| Exercise details |
I'd like the entries that follow repeated exactly, with the pictures left out.

| Records for this task |
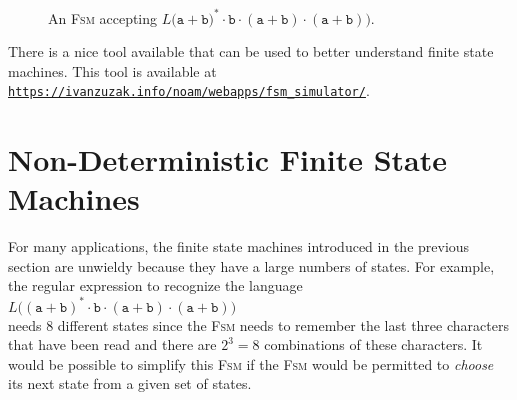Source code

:  \begin{figure}[!ht]
   \centering
    \caption{An \textsc{Fsm} accepting
             $L\bigl(\texttt{a}+\texttt{b})^* \cdot \texttt{b} \cdot (\texttt{a}+\texttt{b}) \cdot (\texttt{a}+\texttt{b})\bigr)$.}
   \label{fig:abstarbabab.dot}
 \end{figure}

\remarkEng
There is a nice tool available that can be used to better understand finite state machines.  This
tool is available at
\\[0.2cm]
\hspace*{1.3cm}
\href{https://ivanzuzak.info/noam/webapps/fsm_simulator/}{\texttt{https://ivanzuzak.info/noam/webapps/fsm\_simulator/}}.


\section{Non-Deterministic Finite State Machines}
For many applications, the finite state machines introduced in the previous section are unwieldy
because they have a large numbers of states.  For example, the regular expression to recognize the language
\\[0.2cm]
\hspace*{1.3cm}
$L\bigl((\texttt{a}+\texttt{b})^* \cdot \texttt{b} \cdot (\texttt{a}+\texttt{b}) \cdot (\texttt{a}+\texttt{b})\bigr)$ 
\\[0.2cm]
needs 8 different states since the \textsc{Fsm} needs to remember the last three characters that
have been read and there are $2^3 = 8$ combinations of these characters.  
It would be possible to simplify this \textsc{Fsm} if the \textsc{Fsm} would be permitted to \emph{choose} its
next state from a given set of states.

| Answer space |
Source code

:  \begin{figure}[!ht]
   \centering
    \caption{An \textsc{Fsm} accepting
             $L\bigl(\texttt{a}+\texttt{b})^* \cdot \texttt{b} \cdot (\texttt{a}+\texttt{b}) \cdot (\texttt{a}+\texttt{b})\bigr)$.}
   \label{fig:abstarbabab.dot}
 \end{figure}

\remarkEng
There is a nice tool available that can be used to better understand finite state machines.  This
tool is available at
\\[0.2cm]
\hspace*{1.3cm}
\href{https://ivanzuzak.info/noam/webapps/fsm_simulator/}{\texttt{https://ivanzuzak.info/noam/webapps/fsm\_simulator/}}.


\section{Non-Deterministic Finite State Machines}
For many applications, the finite state machines introduced in the previous section are unwieldy
because they have a large numbers of states.  For example, the regular expression to recognize the language
\\[0.2cm]
\hspace*{1.3cm}
$L\bigl((\texttt{a}+\texttt{b})^* \cdot \texttt{b} \cdot (\texttt{a}+\texttt{b}) \cdot (\texttt{a}+\texttt{b})\bigr)$ 
\\[0.2cm]
needs 8 different states since the \textsc{Fsm} needs to remember the last three characters that
have been read and there are $2^3 = 8$ combinations of these characters.  
It would be possible to simplify this \textsc{Fsm} if the \textsc{Fsm} would be permitted to \emph{choose} its
next state from a given set of states.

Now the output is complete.